03 Discordant Characterization
Jupyter notebook from the ADP1 Triple Essentiality Concordance project.
03 — Discordant Gene Characterization¶
Characterize genes where FBA predictions and growth measurements disagree:
- FBA-essential + growth-normal: FBA over-predicts importance
- FBA-blocked + growth-defect: FBA under-predicts importance
Analyses:
- COG category enrichment (Fisher's exact test)
- Pangenome status (core vs accessory)
- Functional annotation and pathway clustering
In [1]:
import pandas as pd
import numpy as np
import matplotlib.pyplot as plt
import seaborn as sns
from scipy import stats
from collections import Counter
from pathlib import Path
sns.set_style('whitegrid')
plt.rcParams['figure.figsize'] = (12, 6)
plt.rcParams['figure.dpi'] = 150
DATA_DIR = Path('../data')
FIG_DIR = Path('../figures')
triple = pd.read_csv(DATA_DIR / 'triple_gene_table.csv')
print(f'Loaded {len(triple)} genes')
Loaded 478 genes
1. Define Discordance Classes¶
In [2]:
# Define concordance/discordance classes
# Concordant: FBA-essential + growth-defect, FBA-blocked + growth-normal
# Discordant: FBA-essential + growth-normal (over-predict), FBA-blocked + growth-defect (under-predict)
# Variable: FBA-variable (ambiguous, not clearly concordant/discordant)
def classify_discord(row):
fba = row['minimal_media_class']
growth = row['any_growth_defect']
if fba == 'essential' and growth:
return 'concordant_essential'
elif fba == 'essential' and not growth:
return 'discordant_over'
elif fba == 'blocked' and not growth:
return 'concordant_blocked'
elif fba == 'blocked' and growth:
return 'discordant_under'
elif fba == 'variable' and growth:
return 'variable_defect'
elif fba == 'variable' and not growth:
return 'variable_normal'
return 'other'
triple['discord_class'] = triple.apply(classify_discord, axis=1)

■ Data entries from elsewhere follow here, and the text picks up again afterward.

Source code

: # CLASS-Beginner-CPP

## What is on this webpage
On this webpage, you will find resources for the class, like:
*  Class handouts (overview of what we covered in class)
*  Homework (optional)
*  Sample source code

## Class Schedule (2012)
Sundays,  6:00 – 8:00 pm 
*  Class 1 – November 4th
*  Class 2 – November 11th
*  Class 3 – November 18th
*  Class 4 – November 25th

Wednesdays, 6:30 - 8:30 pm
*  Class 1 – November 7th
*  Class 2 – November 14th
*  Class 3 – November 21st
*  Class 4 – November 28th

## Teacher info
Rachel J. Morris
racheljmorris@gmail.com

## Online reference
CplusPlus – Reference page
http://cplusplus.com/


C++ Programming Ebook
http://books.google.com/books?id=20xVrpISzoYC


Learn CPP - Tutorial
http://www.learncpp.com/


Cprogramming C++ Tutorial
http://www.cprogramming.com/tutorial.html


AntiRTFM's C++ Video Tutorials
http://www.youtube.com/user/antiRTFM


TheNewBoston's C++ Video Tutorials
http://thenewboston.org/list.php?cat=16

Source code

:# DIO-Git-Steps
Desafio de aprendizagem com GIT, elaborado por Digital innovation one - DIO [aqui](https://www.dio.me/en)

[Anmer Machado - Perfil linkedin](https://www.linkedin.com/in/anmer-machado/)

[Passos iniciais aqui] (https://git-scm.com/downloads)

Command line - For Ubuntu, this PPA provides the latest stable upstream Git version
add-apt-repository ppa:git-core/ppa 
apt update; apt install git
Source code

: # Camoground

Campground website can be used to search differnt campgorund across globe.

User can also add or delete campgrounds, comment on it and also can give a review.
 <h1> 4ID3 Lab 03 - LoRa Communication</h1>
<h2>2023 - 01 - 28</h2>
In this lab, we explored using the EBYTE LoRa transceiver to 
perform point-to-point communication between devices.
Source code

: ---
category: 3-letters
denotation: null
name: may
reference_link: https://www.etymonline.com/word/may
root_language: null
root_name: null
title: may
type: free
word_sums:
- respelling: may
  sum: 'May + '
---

print('Discordance classes:')
class_counts = triple['discord_class'].value_counts()
for cls, n in class_counts.items():
print(f' {cls:<25} {n:>4} ({n/len(triple)*100:5.1f}%)')
# For enrichment analysis, compare discordant vs concordant+variable
triple['is_discordant'] = triple['discord_class'].isin(['discordant_over', 'discordant_under'])
print(f'\nTotal discordant: {triple["is_discordant"].sum()}')
Discordance classes: variable_defect 150 ( 31.4%) discordant_under 136 ( 28.5%) concordant_blocked 60 ( 12.6%) concordant_essential 57 ( 11.9%) variable_normal 54 ( 11.3%) discordant_over 21 ( 4.4%) Total discordant: 157
2. RAST Function Enrichment¶
Test whether discordant genes are enriched in specific functional categories.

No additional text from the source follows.